La pièce se découpe en quatre parties 3. Deux scènes — une catastrophe qui en engendrera une autre — sont à extraire, sans trop en dire, de ces deux premiers chapitres : le déjeuner de Pessah organisé par Eitan et le contrôle au checkpoint à la frontière jordanienne. Dans la première, le jeune scientifique a fait venir ses parents d’Allemagne : son père David (Raphaël Weinstock), sa mère Norah (Judith Rosmair) et son grand-père Etgar (Rafael Tabor). Il a pris soin de convier un rabbin (Victor de Oliveira) pour honorer les traditions chères à ses parents et compte leur présenter son aimée, qui patiente derrière la porte d’entrée. Mais tout s’écroule avant la première bouchée, sitôt qu’il prononce son prénom : Wahida. La mère, une psychologue allemande ayant découvert sa judéité sur le tard, se décompose et peine à soutenir son fils ; le père, fils d’un survivant de la Seconde Guerre, est quant à lui préoccupé par l’abandon d’un patrimoine qui, hurle t‑il, se transmet par la mère. « Vis ta vie avec cette fille et je t’appellerais parricide », rugit David, retirant sa kippa. Le grand-père tente de tempérer les choses, de calmer fils et petit-fils ; rien n’y fait. « Auschwitz au complet n’a pas affecté le moindre gène, le plus petit ADN de mon grand-père ! », assène Eitan à David…
«
Auschwitz au complet n’a pas affecté le moindre gène, le plus petit ADN de mon grand-père !, assène Eitan à David… »
Un père se lève pour s’en aller ; un fils fait asseoir son père… « Cette scène, on l’a d’abord approchée doucement, on ne savait pas comment la faire.
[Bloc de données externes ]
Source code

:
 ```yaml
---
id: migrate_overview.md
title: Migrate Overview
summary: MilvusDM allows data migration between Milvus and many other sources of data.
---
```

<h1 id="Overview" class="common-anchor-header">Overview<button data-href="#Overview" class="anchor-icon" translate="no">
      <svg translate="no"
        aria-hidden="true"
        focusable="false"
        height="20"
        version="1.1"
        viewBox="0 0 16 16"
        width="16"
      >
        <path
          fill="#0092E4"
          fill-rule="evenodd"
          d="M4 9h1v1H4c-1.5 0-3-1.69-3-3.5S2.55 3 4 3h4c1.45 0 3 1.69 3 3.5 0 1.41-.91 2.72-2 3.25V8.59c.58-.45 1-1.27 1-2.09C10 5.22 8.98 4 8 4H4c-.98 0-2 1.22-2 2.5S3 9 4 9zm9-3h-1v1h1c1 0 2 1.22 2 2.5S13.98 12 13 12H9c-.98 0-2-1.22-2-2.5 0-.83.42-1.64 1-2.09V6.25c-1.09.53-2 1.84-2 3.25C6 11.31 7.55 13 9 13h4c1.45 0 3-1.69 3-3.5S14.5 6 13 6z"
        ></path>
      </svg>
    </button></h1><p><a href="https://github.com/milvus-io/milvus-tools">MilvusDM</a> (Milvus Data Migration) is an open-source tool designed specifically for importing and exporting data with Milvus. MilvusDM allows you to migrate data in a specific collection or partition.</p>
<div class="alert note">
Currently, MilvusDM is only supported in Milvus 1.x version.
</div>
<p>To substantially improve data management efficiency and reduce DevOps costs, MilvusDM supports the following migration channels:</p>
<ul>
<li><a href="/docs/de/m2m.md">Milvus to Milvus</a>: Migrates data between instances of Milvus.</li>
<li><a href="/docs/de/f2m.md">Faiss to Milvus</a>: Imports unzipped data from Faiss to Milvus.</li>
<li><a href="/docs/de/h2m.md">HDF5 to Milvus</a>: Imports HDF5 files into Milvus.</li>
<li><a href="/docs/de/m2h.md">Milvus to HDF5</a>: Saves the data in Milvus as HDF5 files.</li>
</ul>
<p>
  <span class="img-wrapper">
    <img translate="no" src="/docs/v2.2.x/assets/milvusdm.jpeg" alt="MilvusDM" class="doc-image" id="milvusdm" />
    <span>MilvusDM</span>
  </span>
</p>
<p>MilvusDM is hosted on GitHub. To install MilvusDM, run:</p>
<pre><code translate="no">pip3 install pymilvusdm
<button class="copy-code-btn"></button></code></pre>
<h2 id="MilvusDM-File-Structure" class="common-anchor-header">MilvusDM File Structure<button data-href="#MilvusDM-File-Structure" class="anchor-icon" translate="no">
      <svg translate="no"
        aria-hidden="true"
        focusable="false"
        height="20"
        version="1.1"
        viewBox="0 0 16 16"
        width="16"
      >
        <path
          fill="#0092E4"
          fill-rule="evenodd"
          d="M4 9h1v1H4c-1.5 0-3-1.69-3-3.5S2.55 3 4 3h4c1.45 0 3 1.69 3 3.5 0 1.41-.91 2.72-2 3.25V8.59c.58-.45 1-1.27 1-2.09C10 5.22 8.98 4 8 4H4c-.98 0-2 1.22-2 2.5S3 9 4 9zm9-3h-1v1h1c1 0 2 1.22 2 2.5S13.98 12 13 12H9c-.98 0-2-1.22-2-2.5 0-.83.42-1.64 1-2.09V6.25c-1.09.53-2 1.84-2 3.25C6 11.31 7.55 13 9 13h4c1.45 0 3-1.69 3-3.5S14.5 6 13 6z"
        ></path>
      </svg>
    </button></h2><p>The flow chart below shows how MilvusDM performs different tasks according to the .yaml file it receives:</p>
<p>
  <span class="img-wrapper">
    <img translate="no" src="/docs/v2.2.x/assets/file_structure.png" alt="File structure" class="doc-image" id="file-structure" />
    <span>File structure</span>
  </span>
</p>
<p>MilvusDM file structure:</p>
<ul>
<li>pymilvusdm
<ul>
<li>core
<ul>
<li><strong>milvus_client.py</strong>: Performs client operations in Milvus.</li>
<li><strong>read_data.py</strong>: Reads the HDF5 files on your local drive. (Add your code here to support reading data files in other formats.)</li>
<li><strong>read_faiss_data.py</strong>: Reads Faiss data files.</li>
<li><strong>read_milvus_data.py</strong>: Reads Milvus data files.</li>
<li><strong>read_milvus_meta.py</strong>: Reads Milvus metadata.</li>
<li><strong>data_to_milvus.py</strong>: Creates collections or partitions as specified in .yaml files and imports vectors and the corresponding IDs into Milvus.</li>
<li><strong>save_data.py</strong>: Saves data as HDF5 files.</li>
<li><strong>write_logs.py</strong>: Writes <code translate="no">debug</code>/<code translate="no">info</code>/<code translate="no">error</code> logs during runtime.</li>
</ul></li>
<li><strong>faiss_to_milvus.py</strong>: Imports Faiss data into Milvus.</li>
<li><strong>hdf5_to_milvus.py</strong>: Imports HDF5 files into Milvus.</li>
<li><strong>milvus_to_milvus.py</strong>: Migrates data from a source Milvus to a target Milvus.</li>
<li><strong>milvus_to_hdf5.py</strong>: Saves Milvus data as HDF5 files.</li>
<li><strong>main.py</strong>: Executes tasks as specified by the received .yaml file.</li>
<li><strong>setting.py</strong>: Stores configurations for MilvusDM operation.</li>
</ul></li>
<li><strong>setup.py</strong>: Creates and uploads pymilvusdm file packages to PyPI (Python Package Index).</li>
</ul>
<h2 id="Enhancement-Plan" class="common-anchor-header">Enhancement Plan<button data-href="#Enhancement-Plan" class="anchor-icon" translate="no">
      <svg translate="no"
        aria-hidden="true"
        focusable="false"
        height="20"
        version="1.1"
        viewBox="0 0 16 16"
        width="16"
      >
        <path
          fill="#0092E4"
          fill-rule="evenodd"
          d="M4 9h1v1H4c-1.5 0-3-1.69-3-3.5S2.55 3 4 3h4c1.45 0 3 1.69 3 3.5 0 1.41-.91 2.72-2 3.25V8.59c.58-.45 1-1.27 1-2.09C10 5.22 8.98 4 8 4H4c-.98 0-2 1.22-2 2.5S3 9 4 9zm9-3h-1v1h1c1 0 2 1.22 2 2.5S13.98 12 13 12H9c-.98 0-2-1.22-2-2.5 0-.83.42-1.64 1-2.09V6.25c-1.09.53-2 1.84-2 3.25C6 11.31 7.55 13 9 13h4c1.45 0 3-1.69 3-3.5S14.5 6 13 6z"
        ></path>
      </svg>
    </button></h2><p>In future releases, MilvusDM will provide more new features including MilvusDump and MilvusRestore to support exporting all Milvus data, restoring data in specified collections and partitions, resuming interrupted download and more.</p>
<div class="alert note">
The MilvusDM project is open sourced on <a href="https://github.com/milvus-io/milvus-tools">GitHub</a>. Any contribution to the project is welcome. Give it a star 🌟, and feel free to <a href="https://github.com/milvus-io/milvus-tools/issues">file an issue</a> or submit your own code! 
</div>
C’est très fort en émotion, on l’a jouée une fois puis on s’est arrêté pour en parler », nous dira Raphaël Weinstock, venu d’Israël pour incarner ce colosse haineux, pétri de certitudes et portant la douleur d’un père rescapé des camps de la mort. « Le jour suivant, nous l’avons rejouée, nous l’avons laissée nous pénétrer. Et, très doucement, Wajdi a relevé des moments de grâce qui sont apparus — comme celui, trouvé dès la première fois, où je prends ma veste, m’en vais, et mon fils m’ordonne de m’asseoir. » Dans la salle, la scène laisse la masse de spectateurs dans un silence sans souffle. « Nous avions Jérémie et moi la sensation d’être en dehors du plateau jusqu’à ce que je m’assois. Nous avons compris peu à peu ce que représentait cet instant. Et la scène devient d’autant plus forte quand on réalise qu’il n y a, dans la pièce, aucune scène d’échanges entre David et Eitan, seuls. Il n’y aura pas de réconciliation. »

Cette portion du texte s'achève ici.